**Exercise description**:
Only a number is expected: how many lines in the entries that follow contain the word "datetime"?
==*==
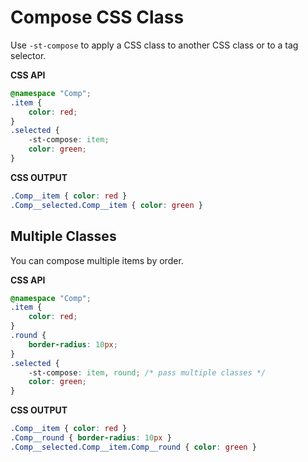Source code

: # Compose CSS Class

Use `-st-compose` to apply a CSS class to another CSS class or to a tag selector.

**CSS API**
```css
@namespace "Comp";
.item {
    color: red;
}
.selected {
    -st-compose: item;
    color: green;
}
```

**CSS OUTPUT**
```css
.Comp__item { color: red }
.Comp__selected.Comp__item { color: green }
```

## Multiple Classes

You can compose multiple items by order.

**CSS API**
```css
@namespace "Comp";
.item {
    color: red;
}
.round {
    border-radius: 10px;
}
.selected {
    -st-compose: item, round; /* pass multiple classes */
    color: green;
}
```

**CSS OUTPUT**
```css
.Comp__item { color: red }
.Comp__round { border-radius: 10px }
.Comp__selected.Comp__item.Comp__round { color: green }
```
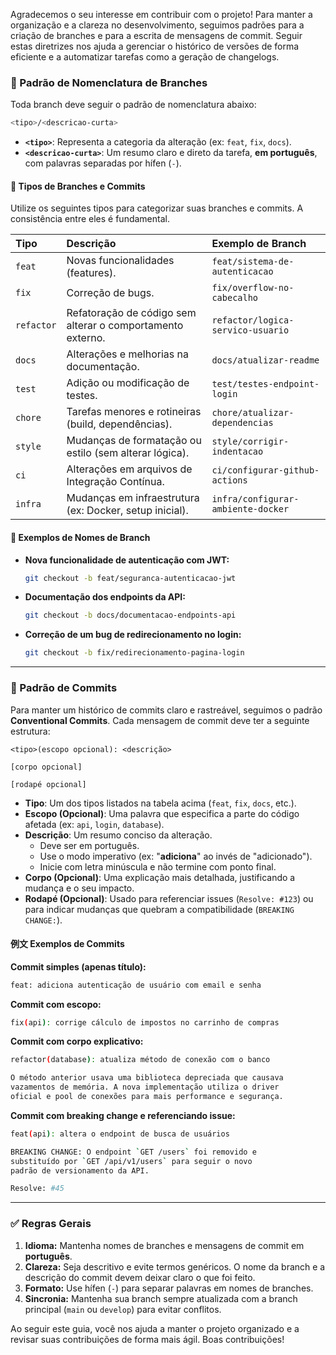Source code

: Agradecemos o seu interesse em contribuir com o projeto! Para manter a organização e a clareza no desenvolvimento, seguimos padrões para a criação de branches e para a escrita de mensagens de commit. Seguir estas diretrizes nos ajuda a gerenciar o histórico de versões de forma eficiente e a automatizar tarefas como a geração de changelogs.

### 🧭 Padrão de Nomenclatura de Branches

Toda branch deve seguir o padrão de nomenclatura abaixo:

```bash
<tipo>/<descricao-curta>
```

-   **`<tipo>`**: Representa a categoria da alteração (ex: `feat`, `fix`, `docs`).
-   **`<descricao-curta>`**: Um resumo claro e direto da tarefa, **em português**, com palavras separadas por hífen (`-`).

#### 📂 Tipos de Branches e Commits

Utilize os seguintes tipos para categorizar suas branches e commits. A consistência entre eles é fundamental.

| Tipo | Descrição | Exemplo de Branch |
| :--- | :--- | :--- |
| `feat` | Novas funcionalidades (features). | `feat/sistema-de-autenticacao` |
| `fix` | Correção de bugs. | `fix/overflow-no-cabecalho` |
| `refactor` | Refatoração de código sem alterar o comportamento externo. | `refactor/logica-servico-usuario` |
| `docs` | Alterações e melhorias na documentação. | `docs/atualizar-readme` |
| `test` | Adição ou modificação de testes. | `test/testes-endpoint-login` |
| `chore` | Tarefas menores e rotineiras (build, dependências). | `chore/atualizar-dependencias` |
| `style` | Mudanças de formatação ou estilo (sem alterar lógica). | `style/corrigir-indentacao` |
| `ci` | Alterações em arquivos de Integração Contínua. | `ci/configurar-github-actions` |
| `infra` | Mudanças em infraestrutura (ex: Docker, setup inicial). | `infra/configurar-ambiente-docker` |

#### 🧱 Exemplos de Nomes de Branch

-   **Nova funcionalidade de autenticação com JWT:**
    ```bash
    git checkout -b feat/seguranca-autenticacao-jwt
    ```
-   **Documentação dos endpoints da API:**
    ```bash
    git checkout -b docs/documentacao-endpoints-api
    ```
-   **Correção de um bug de redirecionamento no login:**
    ```bash
    git checkout -b fix/redirecionamento-pagina-login
    ```

---

### 📜 Padrão de Commits

Para manter um histórico de commits claro e rastreável, seguimos o padrão **Conventional Commits**. Cada mensagem de commit deve ter a seguinte estrutura:

```
<tipo>(escopo opcional): <descrição>

[corpo opcional]

[rodapé opcional]
```

-   **Tipo**: Um dos tipos listados na tabela acima (`feat`, `fix`, `docs`, etc.).
-   **Escopo (Opcional)**: Uma palavra que especifica a parte do código afetada (ex: `api`, `login`, `database`).
-   **Descrição**: Um resumo conciso da alteração.
    -   Deve ser em português.
    -   Use o modo imperativo (ex: "**adiciona**" ao invés de "adicionado").
    -   Inicie com letra minúscula e não termine com ponto final.
-   **Corpo (Opcional)**: Uma explicação mais detalhada, justificando a mudança e o seu impacto.
-   **Rodapé (Opcional)**: Usado para referenciar issues (`Resolve: #123`) ou para indicar mudanças que quebram a compatibilidade (`BREAKING CHANGE:`).

#### 例文 Exemplos de Commits

**Commit simples (apenas título):**
```bash
feat: adiciona autenticação de usuário com email e senha
```

**Commit com escopo:**
```bash
fix(api): corrige cálculo de impostos no carrinho de compras
```

**Commit com corpo explicativo:**
```bash
refactor(database): atualiza método de conexão com o banco

O método anterior usava uma biblioteca depreciada que causava
vazamentos de memória. A nova implementação utiliza o driver
oficial e pool de conexões para mais performance e segurança.
```

**Commit com breaking change e referenciando issue:**
```bash
feat(api): altera o endpoint de busca de usuários

BREAKING CHANGE: O endpoint `GET /users` foi removido e
substituído por `GET /api/v1/users` para seguir o novo
padrão de versionamento da API.

Resolve: #45
```
---

### ✅ Regras Gerais

1.  **Idioma:** Mantenha nomes de branches e mensagens de commit em **português**.
2.  **Clareza:** Seja descritivo e evite termos genéricos. O nome da branch e a descrição do commit devem deixar claro o que foi feito.
3.  **Formato:** Use hífen (`-`) para separar palavras em nomes de branches.
4.  **Sincronia:** Mantenha sua branch sempre atualizada com a branch principal (`main` ou `develop`) para evitar conflitos.

Ao seguir este guia, você nos ajuda a manter o projeto organizado e a revisar suas contribuições de forma mais ágil. Boas contribuições!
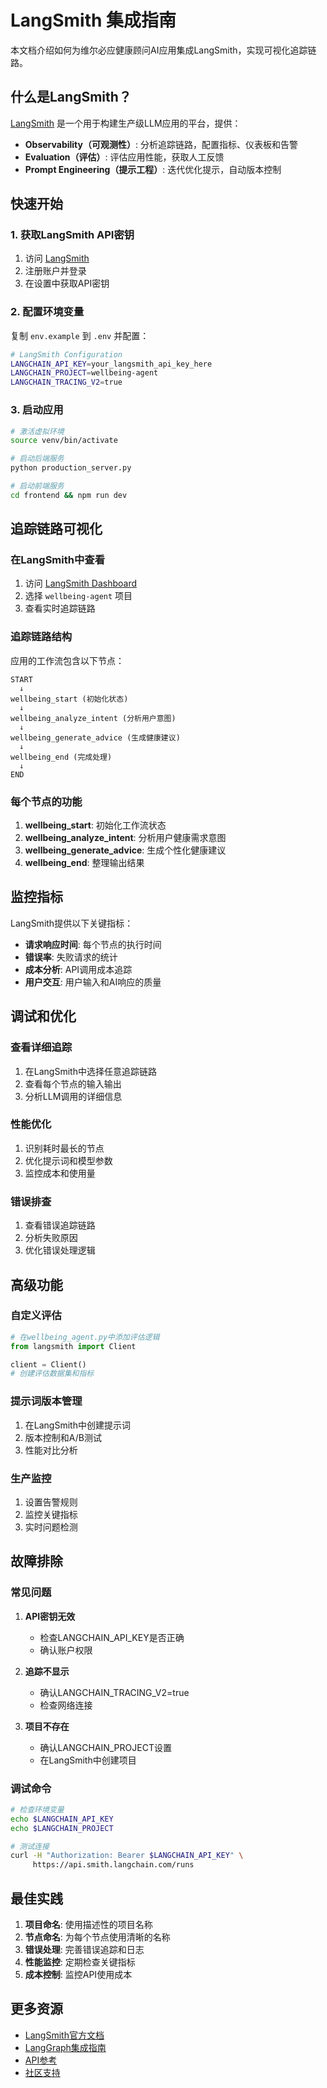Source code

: # LangSmith 集成指南

本文档介绍如何为维尔必应健康顾问AI应用集成LangSmith，实现可视化追踪链路。

## 什么是LangSmith？

[LangSmith](https://docs.smith.langchain.com/) 是一个用于构建生产级LLM应用的平台，提供：

- **Observability（可观测性）**: 分析追踪链路，配置指标、仪表板和告警
- **Evaluation（评估）**: 评估应用性能，获取人工反馈
- **Prompt Engineering（提示工程）**: 迭代优化提示，自动版本控制

## 快速开始

### 1. 获取LangSmith API密钥

1. 访问 [LangSmith](https://smith.langchain.com/)
2. 注册账户并登录
3. 在设置中获取API密钥

### 2. 配置环境变量

复制 `env.example` 到 `.env` 并配置：

```bash
# LangSmith Configuration
LANGCHAIN_API_KEY=your_langsmith_api_key_here
LANGCHAIN_PROJECT=wellbeing-agent
LANGCHAIN_TRACING_V2=true
```

### 3. 启动应用

```bash
# 激活虚拟环境
source venv/bin/activate

# 启动后端服务
python production_server.py

# 启动前端服务
cd frontend && npm run dev
```

## 追踪链路可视化

### 在LangSmith中查看

1. 访问 [LangSmith Dashboard](https://smith.langchain.com/)
2. 选择 `wellbeing-agent` 项目
3. 查看实时追踪链路

### 追踪链路结构

应用的工作流包含以下节点：

```
START
  ↓
wellbeing_start (初始化状态)
  ↓
wellbeing_analyze_intent (分析用户意图)
  ↓
wellbeing_generate_advice (生成健康建议)
  ↓
wellbeing_end (完成处理)
  ↓
END
```

### 每个节点的功能

1. **wellbeing_start**: 初始化工作流状态
2. **wellbeing_analyze_intent**: 分析用户健康需求意图
3. **wellbeing_generate_advice**: 生成个性化健康建议
4. **wellbeing_end**: 整理输出结果

## 监控指标

LangSmith提供以下关键指标：

- **请求响应时间**: 每个节点的执行时间
- **错误率**: 失败请求的统计
- **成本分析**: API调用成本追踪
- **用户交互**: 用户输入和AI响应的质量

## 调试和优化

### 查看详细追踪

1. 在LangSmith中选择任意追踪链路
2. 查看每个节点的输入输出
3. 分析LLM调用的详细信息

### 性能优化

1. 识别耗时最长的节点
2. 优化提示词和模型参数
3. 监控成本和使用量

### 错误排查

1. 查看错误追踪链路
2. 分析失败原因
3. 优化错误处理逻辑

## 高级功能

### 自定义评估

```python
# 在wellbeing_agent.py中添加评估逻辑
from langsmith import Client

client = Client()
# 创建评估数据集和指标
```

### 提示词版本管理

1. 在LangSmith中创建提示词
2. 版本控制和A/B测试
3. 性能对比分析

### 生产监控

1. 设置告警规则
2. 监控关键指标
3. 实时问题检测

## 故障排除

### 常见问题

1. **API密钥无效**
   - 检查LANGCHAIN_API_KEY是否正确
   - 确认账户权限

2. **追踪不显示**
   - 确认LANGCHAIN_TRACING_V2=true
   - 检查网络连接

3. **项目不存在**
   - 确认LANGCHAIN_PROJECT设置
   - 在LangSmith中创建项目

### 调试命令

```bash
# 检查环境变量
echo $LANGCHAIN_API_KEY
echo $LANGCHAIN_PROJECT

# 测试连接
curl -H "Authorization: Bearer $LANGCHAIN_API_KEY" \
     https://api.smith.langchain.com/runs
```

## 最佳实践

1. **项目命名**: 使用描述性的项目名称
2. **节点命名**: 为每个节点使用清晰的名称
3. **错误处理**: 完善错误追踪和日志
4. **性能监控**: 定期检查关键指标
5. **成本控制**: 监控API使用成本

## 更多资源

- [LangSmith官方文档](https://docs.smith.langchain.com/)
- [LangGraph集成指南](https://docs.smith.langchain.com/docs/langgraph)
- [API参考](https://api.smith.langchain.com/)
- [社区支持](https://github.com/langchain-ai/langsmith)
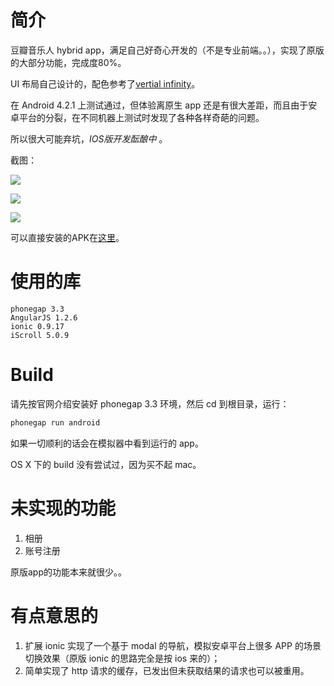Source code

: # 简介

豆瓣音乐人 hybrid app，满足自己好奇心开发的（不是专业前端。。），实现了原版的大部分功能，完成度80%。

UI 布局自己设计的，配色参考了[vertial infinity](http://www.cssauthor.com/vertical-infinity-a-mega-flat-style-ui-kit-for-free-download/)。

在 Android 4.2.1 上测试通过，但体验离原生 app 还是有很大差距，而且由于安卓平台的分裂，在不同机器上测试时发现了各种各样奇葩的问题。

所以很大可能弃坑，*IOS版开发酝酿中* 。

截图：

![](https://raw.githubusercontent.com/novoland/douban-artist/master/screenshots/1.png)

![](https://raw.githubusercontent.com/novoland/douban-artist/master/screenshots/3.png)

![](https://raw.githubusercontent.com/novoland/douban-artist/master/screenshots/5.png)

可以直接安装的APK在[这里](https://github.com/novoland/douban-artist/raw/master/platforms/android/bin/DouBi-debug-unaligned.apk)。

# 使用的库

```
phonegap 3.3 
AngularJS 1.2.6
ionic 0.9.17
iScroll 5.0.9
```

# Build

请先按官网介绍安装好 phonegap 3.3 环境，然后 cd 到根目录，运行：
```sh
phonegap run android
```
如果一切顺利的话会在模拟器中看到运行的 app。

OS X 下的 build 没有尝试过，因为买不起 mac。

# 未实现的功能

1. 相册
2. 账号注册

原版app的功能本来就很少。。

# 有点意思的
1. 扩展 ionic 实现了一个基于 modal 的导航，模拟安卓平台上很多 APP 的场景切换效果（原版 ionic 的思路完全是按 ios 来的）；
2. 简单实现了 http 请求的缓存，已发出但未获取结果的请求也可以被重用。

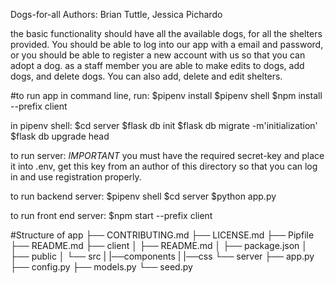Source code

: Dogs-for-all
Authors: Brian Tuttle, Jessica Pichardo

the basic functionality should have all the available dogs, for all the shelters provided. You should be able to log into our app with a email and password, or you should be able to register a new account with us so that you can adopt a dog. as a staff member you are able to make edits to dogs, add dogs, and delete dogs. You can also add, delete and edit shelters.

#to run app
in command line, run:
$pipenv install
$pipenv shell
$npm install --prefix client

in pipenv shell:
$cd server
$flask db init
$flask db migrate -m'initialization'
$flask db upgrade head

to run server:
_IMPORTANT_ you must have the required secret-key and place it into .env, get this key from an author of this directory so that you can log in and use registration properly.

to run backend server:
$pipenv shell
$cd server
$python app.py

to run front end server:
$npm start --prefix client

#Structure of app
├── CONTRIBUTING.md
├── LICENSE.md
├── Pipfile
├── README.md
├── client
│ ├── README.md
│ ├── package.json
│ ├── public
│ └── src
| |──components
| |──css
└── server
├── app.py
├── config.py
├── models.py
└── seed.py

```

```
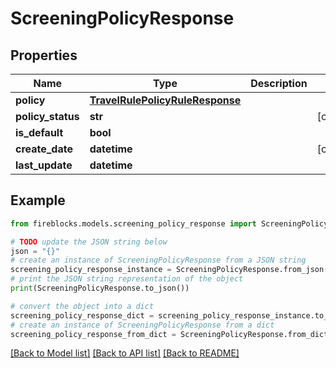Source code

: # ScreeningPolicyResponse


## Properties

Name | Type | Description | Notes
------------ | ------------- | ------------- | -------------
**policy** | [**TravelRulePolicyRuleResponse**](TravelRulePolicyRuleResponse.md) |  | 
**policy_status** | **str** |  | [optional] 
**is_default** | **bool** |  | 
**create_date** | **datetime** |  | [optional] 
**last_update** | **datetime** |  | 

## Example

```python
from fireblocks.models.screening_policy_response import ScreeningPolicyResponse

# TODO update the JSON string below
json = "{}"
# create an instance of ScreeningPolicyResponse from a JSON string
screening_policy_response_instance = ScreeningPolicyResponse.from_json(json)
# print the JSON string representation of the object
print(ScreeningPolicyResponse.to_json())

# convert the object into a dict
screening_policy_response_dict = screening_policy_response_instance.to_dict()
# create an instance of ScreeningPolicyResponse from a dict
screening_policy_response_from_dict = ScreeningPolicyResponse.from_dict(screening_policy_response_dict)
```
[[Back to Model list]](../README.md#documentation-for-models) [[Back to API list]](../README.md#documentation-for-api-endpoints) [[Back to README]](../README.md)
==*==
**Answer space**:
2